How memory architecture affects learning in a simple POMDP: the two-hypothesis testing problem

arXiv:2106.08849v2
Originality Incremental advance
AI Analysis

This work addresses the challenge of training reinforcement learning agents in partially observable environments, offering insights into memory design for improved optimization, though it is incremental as it focuses on a specific simplified problem.

The paper tackles the trade-off between memory architecture complexity and training performance in a POMDP, specifically a two-hypothesis testing problem, showing that a simple fixed memory can achieve exponentially small error rates similar to a complex random access memory, with empirical results indicating better training from random initialization for the constrained architecture.

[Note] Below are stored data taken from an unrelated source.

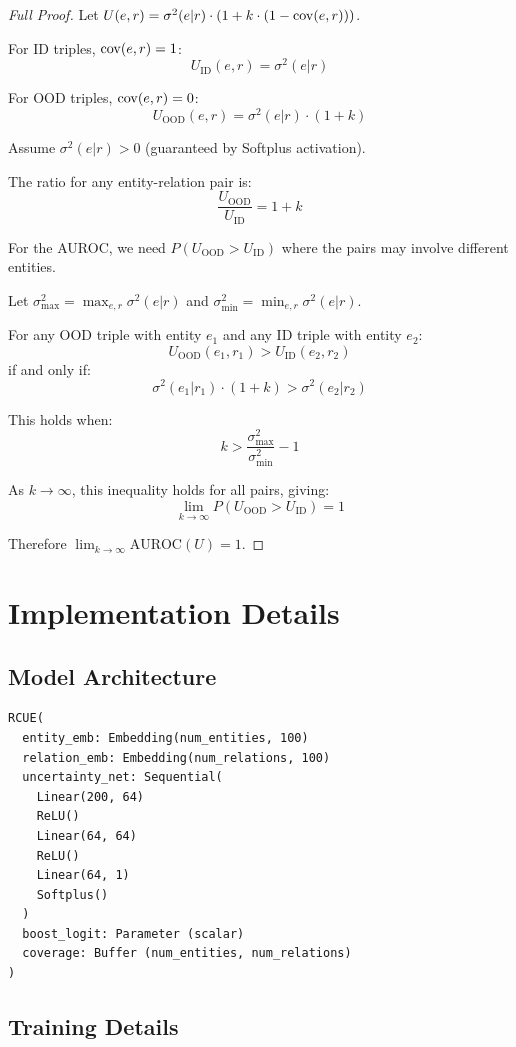 \begin{proof}[Full Proof]
Let $U(e, r) = \sigma^2(e | r) \cdot (1 + k \cdot (1 - \cov(e, r)))$.

For ID triples, $\cov(e, r) = 1$:
\[
U_\text{ID}(e, r) = \sigma^2(e | r)
\]

For OOD triples, $\cov(e, r) = 0$:
\[
U_\text{OOD}(e, r) = \sigma^2(e | r) \cdot (1 + k)
\]

Assume $\sigma^2(e | r) > 0$ (guaranteed by Softplus activation).

The ratio for any entity-relation pair is:
\[
\frac{U_\text{OOD}}{U_\text{ID}} = 1 + k
\]

For the AUROC, we need $P(U_\text{OOD} > U_\text{ID})$ where the pairs may involve different entities.

Let $\sigma^2_\text{max} = \max_{e,r} \sigma^2(e | r)$ and $\sigma^2_\text{min} = \min_{e,r} \sigma^2(e | r)$.

For any OOD triple with entity $e_1$ and any ID triple with entity $e_2$:
\[
U_\text{OOD}(e_1, r_1) > U_\text{ID}(e_2, r_2)
\]
if and only if:
\[
\sigma^2(e_1 | r_1) \cdot (1 + k) > \sigma^2(e_2 | r_2)
\]

This holds when:
\[
k > \frac{\sigma^2_\text{max}}{\sigma^2_\text{min}} - 1
\]

As $k \to \infty$, this inequality holds for all pairs, giving:
\[
\lim_{k \to \infty} P(U_\text{OOD} > U_\text{ID}) = 1
\]

Therefore $\lim_{k \to \infty} \text{AUROC}(U) = 1$.
\end{proof}

\section{Implementation Details}
\label{app:impl}

\subsection{Model Architecture}

\begin{verbatim}
RCUE(
  entity_emb: Embedding(num_entities, 100)
  relation_emb: Embedding(num_relations, 100)
  uncertainty_net: Sequential(
    Linear(200, 64)
    ReLU()
    Linear(64, 64)
    ReLU()
    Linear(64, 1)
    Softplus()
  )
  boost_logit: Parameter (scalar)
  coverage: Buffer (num_entities, num_relations)
)
\end{verbatim}

\subsection{Training Details}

Reinforcement learning is generally difficult for partially observable Markov decision processes (POMDPs), which occurs when the agent's observation is partial or noisy. To seek good performance in POMDPs, one strategy is to endow the agent with a finite memory, whose update is governed by the policy. However, policy optimization is non-convex in that case and can lead to poor training performance for random initialization. The performance can be empirically improved by constraining the memory architecture, then sacrificing optimality to facilitate training. Here we study this trade-off in a two-hypothesis testing problem, akin to the two-arm bandit problem. We compare two extreme cases: (i) the random access memory where any transitions between $M$ memory states are allowed and (ii) a fixed memory where the agent can access its last $m$ actions and rewards. For (i), the probability $q$ to play the worst arm is known to be exponentially small in $M$ for the optimal policy. Our main result is to show that similar performance can be reached for (ii) as well, despite the simplicity of the memory architecture: using a conjecture on Gray-ordered binary necklaces, we find policies for which $q$ is exponentially small in $2^m$, i.e. $q\simα^{2^m}$ with $α< 1$. In addition, we observe empirically that training from random initialization leads to very poor results for (i), and significantly better results for (ii) thanks to the constraints on the memory architecture.